>>

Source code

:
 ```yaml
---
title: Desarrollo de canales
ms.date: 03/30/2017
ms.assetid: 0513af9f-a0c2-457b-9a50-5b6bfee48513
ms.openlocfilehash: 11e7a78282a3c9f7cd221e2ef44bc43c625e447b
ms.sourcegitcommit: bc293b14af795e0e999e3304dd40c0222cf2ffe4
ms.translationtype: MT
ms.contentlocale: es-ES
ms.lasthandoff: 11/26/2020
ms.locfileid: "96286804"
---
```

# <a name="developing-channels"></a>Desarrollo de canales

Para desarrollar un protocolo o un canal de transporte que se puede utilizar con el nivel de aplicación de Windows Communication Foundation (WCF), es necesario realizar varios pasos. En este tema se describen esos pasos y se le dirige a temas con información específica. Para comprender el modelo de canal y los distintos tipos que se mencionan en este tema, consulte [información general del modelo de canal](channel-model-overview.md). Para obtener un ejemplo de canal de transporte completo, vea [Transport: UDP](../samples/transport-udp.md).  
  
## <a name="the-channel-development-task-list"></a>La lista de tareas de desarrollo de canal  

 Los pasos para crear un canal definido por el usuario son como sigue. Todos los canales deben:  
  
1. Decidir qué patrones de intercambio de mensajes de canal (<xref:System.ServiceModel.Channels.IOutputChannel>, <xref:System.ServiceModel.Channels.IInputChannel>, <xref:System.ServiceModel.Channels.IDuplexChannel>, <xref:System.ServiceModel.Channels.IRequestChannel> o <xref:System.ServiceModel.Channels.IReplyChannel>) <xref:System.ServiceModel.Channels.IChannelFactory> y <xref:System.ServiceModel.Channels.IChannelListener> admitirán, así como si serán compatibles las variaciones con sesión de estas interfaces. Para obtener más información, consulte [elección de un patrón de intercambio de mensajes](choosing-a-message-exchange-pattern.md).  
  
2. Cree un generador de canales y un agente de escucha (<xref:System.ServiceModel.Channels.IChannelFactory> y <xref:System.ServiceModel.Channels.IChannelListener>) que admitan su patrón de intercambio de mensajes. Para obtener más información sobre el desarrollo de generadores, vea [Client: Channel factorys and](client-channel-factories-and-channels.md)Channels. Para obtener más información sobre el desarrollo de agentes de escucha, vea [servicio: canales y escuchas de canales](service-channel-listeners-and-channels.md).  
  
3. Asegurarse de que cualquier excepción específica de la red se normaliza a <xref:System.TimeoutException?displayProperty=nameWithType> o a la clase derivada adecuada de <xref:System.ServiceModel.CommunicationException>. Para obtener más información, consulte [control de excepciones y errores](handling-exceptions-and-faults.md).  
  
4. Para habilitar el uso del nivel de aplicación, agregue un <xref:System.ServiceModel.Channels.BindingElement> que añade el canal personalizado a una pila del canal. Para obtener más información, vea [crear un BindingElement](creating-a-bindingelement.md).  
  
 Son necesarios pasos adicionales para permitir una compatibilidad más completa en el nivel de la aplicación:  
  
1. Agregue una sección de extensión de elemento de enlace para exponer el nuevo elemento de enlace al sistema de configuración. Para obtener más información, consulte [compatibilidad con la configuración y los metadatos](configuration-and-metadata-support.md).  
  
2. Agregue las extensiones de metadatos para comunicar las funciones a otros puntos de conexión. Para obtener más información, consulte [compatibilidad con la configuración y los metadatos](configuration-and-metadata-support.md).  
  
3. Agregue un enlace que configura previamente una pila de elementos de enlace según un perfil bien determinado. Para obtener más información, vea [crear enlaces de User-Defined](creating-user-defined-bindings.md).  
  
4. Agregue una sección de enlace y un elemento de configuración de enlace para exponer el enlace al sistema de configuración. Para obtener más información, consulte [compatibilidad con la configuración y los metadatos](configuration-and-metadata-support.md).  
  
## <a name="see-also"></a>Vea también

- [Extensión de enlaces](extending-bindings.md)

<<

### Work to be completed
Wherever the word "como" occurs in the data, copy that whole line.

### Response to this task
 Los pasos para crear un canal definido por el usuario son como sigue. Todos los canales deben:  
1. Decidir qué patrones de intercambio de mensajes de canal (<xref:System.ServiceModel.Channels.IOutputChannel>, <xref:System.ServiceModel.Channels.IInputChannel>, <xref:System.ServiceModel.Channels.IDuplexChannel>, <xref:System.ServiceModel.Channels.IRequestChannel> o <xref:System.ServiceModel.Channels.IReplyChannel>) <xref:System.ServiceModel.Channels.IChannelFactory> y <xref:System.ServiceModel.Channels.IChannelListener> admitirán, así como si serán compatibles las variaciones con sesión de estas interfaces. Para obtener más información, consulte [elección de un patrón de intercambio de mensajes](choosing-a-message-exchange-pattern.md).  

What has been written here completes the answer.